Pets: 2 Miniature Pinschers: Iggy and Berlin. 2 kitties: Reuben and Alfredo

*Style*: Hair: Purple usually, but I decided to shave my head for a while...I wear alot of vinyl, rubber, corsets and always platform shoes. I must always have lipstick! 

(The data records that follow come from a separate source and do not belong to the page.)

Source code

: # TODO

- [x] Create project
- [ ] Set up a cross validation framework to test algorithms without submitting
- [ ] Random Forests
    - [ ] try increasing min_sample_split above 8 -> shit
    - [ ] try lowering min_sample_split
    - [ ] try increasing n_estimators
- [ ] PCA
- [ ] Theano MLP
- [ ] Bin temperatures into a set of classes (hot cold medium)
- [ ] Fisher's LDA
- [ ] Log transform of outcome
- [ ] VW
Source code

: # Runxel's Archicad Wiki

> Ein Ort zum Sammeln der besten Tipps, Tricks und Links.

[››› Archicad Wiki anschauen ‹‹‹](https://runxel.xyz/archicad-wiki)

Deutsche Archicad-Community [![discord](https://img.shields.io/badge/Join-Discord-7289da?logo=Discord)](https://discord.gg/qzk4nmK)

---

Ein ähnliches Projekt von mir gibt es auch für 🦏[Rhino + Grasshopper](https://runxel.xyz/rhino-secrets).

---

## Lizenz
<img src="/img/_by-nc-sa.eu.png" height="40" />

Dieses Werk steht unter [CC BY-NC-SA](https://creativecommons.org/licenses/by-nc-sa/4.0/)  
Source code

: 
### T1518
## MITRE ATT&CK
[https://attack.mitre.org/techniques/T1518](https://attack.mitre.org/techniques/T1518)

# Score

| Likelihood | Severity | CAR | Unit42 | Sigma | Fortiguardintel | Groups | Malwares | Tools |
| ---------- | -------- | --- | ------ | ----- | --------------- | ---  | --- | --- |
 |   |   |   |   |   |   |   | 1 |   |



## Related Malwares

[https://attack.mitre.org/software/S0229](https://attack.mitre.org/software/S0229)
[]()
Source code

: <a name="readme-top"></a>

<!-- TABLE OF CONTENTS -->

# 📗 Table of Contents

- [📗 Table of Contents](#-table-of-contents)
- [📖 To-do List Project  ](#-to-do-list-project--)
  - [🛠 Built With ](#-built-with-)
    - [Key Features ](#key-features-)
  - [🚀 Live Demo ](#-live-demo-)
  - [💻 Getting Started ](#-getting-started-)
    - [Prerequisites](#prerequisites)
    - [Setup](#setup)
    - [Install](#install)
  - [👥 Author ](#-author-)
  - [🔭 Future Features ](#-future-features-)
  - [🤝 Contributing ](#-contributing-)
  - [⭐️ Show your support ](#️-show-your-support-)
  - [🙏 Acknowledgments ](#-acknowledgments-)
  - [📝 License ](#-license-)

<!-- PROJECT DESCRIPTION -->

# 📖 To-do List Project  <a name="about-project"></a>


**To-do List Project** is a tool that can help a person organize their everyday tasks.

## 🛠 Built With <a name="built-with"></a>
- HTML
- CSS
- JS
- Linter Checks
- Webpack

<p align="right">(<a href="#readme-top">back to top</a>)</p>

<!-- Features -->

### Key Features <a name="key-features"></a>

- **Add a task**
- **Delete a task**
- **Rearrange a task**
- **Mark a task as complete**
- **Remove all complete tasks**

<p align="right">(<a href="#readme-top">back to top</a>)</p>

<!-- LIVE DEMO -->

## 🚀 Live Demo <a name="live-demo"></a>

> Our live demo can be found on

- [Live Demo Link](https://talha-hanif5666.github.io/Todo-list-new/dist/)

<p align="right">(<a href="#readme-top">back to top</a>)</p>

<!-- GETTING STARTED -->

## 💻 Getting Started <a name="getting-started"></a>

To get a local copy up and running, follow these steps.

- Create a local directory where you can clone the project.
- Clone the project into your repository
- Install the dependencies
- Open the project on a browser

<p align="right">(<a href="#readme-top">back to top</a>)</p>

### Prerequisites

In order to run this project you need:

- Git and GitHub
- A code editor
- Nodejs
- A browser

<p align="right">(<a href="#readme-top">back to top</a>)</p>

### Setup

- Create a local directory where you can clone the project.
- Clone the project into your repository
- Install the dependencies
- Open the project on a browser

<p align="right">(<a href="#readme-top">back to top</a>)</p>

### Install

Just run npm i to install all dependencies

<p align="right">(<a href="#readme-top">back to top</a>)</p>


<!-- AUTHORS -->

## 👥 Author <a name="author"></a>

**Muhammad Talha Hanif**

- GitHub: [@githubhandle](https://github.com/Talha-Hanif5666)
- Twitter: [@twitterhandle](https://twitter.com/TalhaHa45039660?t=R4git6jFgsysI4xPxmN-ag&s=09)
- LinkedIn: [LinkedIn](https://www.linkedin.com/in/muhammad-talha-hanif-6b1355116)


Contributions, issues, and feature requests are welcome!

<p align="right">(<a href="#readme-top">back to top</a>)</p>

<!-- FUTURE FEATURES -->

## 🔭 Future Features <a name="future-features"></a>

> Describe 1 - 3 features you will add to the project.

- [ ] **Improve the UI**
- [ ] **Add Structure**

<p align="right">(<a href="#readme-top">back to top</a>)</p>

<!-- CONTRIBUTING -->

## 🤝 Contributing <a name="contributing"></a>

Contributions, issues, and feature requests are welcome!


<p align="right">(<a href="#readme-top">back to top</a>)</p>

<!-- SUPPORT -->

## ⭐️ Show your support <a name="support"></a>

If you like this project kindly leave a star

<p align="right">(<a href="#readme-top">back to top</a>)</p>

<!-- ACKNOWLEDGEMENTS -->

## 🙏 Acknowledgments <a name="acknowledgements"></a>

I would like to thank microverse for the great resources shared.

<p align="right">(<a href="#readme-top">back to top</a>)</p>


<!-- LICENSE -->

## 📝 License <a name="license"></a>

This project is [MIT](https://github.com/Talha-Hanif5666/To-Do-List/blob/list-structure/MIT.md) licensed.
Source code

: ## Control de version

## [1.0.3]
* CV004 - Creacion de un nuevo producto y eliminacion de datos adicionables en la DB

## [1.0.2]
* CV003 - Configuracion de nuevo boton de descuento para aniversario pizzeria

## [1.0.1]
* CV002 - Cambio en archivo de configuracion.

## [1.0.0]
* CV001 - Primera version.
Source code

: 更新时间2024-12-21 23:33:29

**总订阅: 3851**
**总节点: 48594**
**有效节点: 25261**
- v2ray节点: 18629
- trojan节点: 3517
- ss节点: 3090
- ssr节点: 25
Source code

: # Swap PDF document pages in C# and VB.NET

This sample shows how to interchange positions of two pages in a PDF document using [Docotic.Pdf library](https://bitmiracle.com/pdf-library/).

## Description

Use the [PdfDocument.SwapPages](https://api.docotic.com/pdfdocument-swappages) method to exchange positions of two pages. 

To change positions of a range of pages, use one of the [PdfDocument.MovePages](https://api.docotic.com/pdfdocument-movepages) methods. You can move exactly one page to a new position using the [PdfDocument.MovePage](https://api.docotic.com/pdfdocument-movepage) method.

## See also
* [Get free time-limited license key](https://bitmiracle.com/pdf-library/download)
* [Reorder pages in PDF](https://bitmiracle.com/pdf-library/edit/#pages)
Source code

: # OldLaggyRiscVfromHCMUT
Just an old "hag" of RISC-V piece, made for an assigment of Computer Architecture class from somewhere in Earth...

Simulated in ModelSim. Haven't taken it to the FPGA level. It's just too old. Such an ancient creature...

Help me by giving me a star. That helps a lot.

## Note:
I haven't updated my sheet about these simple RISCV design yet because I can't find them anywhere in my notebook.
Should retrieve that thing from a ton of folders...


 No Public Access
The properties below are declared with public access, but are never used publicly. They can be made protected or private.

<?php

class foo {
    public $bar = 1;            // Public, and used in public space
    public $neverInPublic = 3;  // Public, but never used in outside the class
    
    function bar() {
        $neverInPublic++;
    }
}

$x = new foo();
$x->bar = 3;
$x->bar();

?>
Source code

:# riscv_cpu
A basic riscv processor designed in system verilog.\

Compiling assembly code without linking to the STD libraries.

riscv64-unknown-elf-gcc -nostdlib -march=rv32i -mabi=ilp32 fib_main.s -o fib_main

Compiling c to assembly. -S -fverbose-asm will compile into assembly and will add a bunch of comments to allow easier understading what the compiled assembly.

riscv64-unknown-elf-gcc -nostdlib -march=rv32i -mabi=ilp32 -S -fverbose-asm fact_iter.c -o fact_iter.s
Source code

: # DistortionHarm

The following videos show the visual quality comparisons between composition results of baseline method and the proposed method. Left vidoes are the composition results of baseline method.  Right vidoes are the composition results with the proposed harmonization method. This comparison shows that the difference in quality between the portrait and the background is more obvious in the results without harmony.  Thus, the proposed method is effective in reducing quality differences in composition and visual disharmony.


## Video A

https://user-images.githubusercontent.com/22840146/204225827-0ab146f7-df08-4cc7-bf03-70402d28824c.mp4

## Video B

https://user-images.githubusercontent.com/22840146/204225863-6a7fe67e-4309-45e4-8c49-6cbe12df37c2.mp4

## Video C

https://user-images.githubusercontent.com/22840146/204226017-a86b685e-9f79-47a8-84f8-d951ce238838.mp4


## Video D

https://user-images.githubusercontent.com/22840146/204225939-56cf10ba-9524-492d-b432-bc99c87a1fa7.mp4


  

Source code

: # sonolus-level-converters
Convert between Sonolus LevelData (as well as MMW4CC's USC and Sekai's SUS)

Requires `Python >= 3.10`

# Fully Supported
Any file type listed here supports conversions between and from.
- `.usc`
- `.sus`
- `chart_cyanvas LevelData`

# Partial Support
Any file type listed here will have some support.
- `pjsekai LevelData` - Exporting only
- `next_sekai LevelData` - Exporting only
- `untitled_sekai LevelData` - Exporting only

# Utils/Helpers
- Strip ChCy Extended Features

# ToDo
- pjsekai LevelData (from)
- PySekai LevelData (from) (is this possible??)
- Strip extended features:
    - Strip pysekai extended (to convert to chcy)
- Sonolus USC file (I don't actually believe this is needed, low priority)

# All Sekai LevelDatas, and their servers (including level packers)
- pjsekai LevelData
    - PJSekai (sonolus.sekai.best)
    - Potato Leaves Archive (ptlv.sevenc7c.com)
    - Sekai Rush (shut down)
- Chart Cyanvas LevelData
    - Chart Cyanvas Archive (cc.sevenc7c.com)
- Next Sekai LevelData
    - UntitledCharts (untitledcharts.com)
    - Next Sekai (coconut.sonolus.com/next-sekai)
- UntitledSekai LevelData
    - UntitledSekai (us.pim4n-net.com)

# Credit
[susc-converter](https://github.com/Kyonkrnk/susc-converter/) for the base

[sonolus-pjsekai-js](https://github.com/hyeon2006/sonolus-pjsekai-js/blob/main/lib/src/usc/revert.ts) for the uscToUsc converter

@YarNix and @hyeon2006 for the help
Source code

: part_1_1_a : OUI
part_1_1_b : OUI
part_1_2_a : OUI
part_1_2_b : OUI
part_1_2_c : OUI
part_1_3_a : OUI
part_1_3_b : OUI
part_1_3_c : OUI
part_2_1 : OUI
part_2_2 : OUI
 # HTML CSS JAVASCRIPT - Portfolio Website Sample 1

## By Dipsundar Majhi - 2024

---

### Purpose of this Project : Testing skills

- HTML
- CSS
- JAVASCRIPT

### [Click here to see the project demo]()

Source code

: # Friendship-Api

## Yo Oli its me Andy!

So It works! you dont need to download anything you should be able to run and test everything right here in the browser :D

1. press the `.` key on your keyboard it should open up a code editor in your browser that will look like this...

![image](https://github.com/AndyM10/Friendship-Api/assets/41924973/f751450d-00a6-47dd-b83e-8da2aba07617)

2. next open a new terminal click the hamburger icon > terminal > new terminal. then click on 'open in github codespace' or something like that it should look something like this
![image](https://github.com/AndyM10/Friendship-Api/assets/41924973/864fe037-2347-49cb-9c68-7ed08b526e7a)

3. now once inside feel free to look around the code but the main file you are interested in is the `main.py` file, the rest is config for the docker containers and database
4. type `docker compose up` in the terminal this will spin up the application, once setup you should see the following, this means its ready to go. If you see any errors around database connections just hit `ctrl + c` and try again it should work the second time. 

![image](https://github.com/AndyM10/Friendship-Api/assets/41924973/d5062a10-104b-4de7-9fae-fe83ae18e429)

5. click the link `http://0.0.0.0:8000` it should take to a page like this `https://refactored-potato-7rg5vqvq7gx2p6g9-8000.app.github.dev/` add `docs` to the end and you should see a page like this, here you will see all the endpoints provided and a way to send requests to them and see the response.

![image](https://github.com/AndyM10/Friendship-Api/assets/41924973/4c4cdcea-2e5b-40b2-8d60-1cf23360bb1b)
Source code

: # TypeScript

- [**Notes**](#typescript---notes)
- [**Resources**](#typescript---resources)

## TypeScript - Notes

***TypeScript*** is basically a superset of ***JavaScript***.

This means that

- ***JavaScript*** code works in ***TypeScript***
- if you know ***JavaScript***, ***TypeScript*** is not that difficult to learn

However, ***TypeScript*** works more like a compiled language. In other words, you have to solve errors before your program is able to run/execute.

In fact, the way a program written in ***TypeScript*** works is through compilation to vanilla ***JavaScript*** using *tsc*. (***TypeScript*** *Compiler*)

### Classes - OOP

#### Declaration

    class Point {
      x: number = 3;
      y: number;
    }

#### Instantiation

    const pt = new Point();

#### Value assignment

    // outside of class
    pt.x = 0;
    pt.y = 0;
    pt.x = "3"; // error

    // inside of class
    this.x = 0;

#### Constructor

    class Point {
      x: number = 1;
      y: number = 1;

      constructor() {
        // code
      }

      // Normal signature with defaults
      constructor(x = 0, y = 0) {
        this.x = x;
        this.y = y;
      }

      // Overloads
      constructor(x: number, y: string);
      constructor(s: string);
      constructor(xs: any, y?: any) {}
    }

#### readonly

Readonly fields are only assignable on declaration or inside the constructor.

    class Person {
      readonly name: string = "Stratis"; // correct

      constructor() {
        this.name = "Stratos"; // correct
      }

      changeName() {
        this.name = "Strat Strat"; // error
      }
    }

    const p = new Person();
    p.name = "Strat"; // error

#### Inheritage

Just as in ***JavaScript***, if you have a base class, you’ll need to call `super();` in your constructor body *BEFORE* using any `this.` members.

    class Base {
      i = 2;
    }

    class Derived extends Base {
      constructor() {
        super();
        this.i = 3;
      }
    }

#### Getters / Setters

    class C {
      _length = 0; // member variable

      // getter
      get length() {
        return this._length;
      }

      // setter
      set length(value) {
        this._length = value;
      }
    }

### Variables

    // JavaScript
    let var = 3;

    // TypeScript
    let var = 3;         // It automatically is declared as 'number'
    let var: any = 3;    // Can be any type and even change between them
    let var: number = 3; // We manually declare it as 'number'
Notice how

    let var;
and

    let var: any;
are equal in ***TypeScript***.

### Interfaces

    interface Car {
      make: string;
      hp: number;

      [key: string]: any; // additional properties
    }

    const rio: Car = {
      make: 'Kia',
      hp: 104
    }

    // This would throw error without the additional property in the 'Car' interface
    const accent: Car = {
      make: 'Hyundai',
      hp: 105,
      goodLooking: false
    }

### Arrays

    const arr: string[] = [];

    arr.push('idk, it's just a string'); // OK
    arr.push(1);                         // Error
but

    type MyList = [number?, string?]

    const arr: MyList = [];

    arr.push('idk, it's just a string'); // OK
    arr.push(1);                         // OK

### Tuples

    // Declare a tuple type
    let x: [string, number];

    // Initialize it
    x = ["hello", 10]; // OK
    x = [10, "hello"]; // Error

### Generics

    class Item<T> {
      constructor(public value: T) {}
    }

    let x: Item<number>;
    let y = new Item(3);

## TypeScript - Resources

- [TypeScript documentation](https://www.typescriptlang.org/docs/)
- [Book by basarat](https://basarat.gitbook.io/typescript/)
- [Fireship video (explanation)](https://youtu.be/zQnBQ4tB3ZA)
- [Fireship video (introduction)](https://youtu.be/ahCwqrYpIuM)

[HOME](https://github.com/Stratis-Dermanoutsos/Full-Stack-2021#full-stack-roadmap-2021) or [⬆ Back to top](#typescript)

*Likes*: MAC, BPAL, Corsets, Purple, music: Front 242, Dep. Mode, New Order, Joy Division, Pet Shop Boys, Leg. Pink Dots, The Cure, INXS, Coil, Skinny Puppy, Front Line Assembly, Edward Ka-Spel, PIL, OMD, Radiohead, James, Cyndi Lauper, Siouxsie, Lena Lovich, Combichrist, Revolting Cocks, Ministry, Erasure, etc., DJing, wigs, shoes, hats, almost anything vintage, dragonflies, The Croc Hunter, Pee Wee Herman, Star Wars, Jean-Pierre Jeunet, forks, Edwardian and Victorian fashion, Bert, Shag art, Vespas and mopeds, anything glittery or shiny, lipstick, animals (especially cats and MinPins!!), bubblewrap, video games, theatre, Evil Dead, silent films, The 20's (especially flappers), London, PT Cruisers, toys, scratch-n-sniff stickers, spines, The Young Ones, zombies, serial killers and murder, Tim Burton, black & white stripes, blue eyes, TLC, cooking, Doom, Midori Sours, Italian food, honesty, strong wills, and funny-quirky people. 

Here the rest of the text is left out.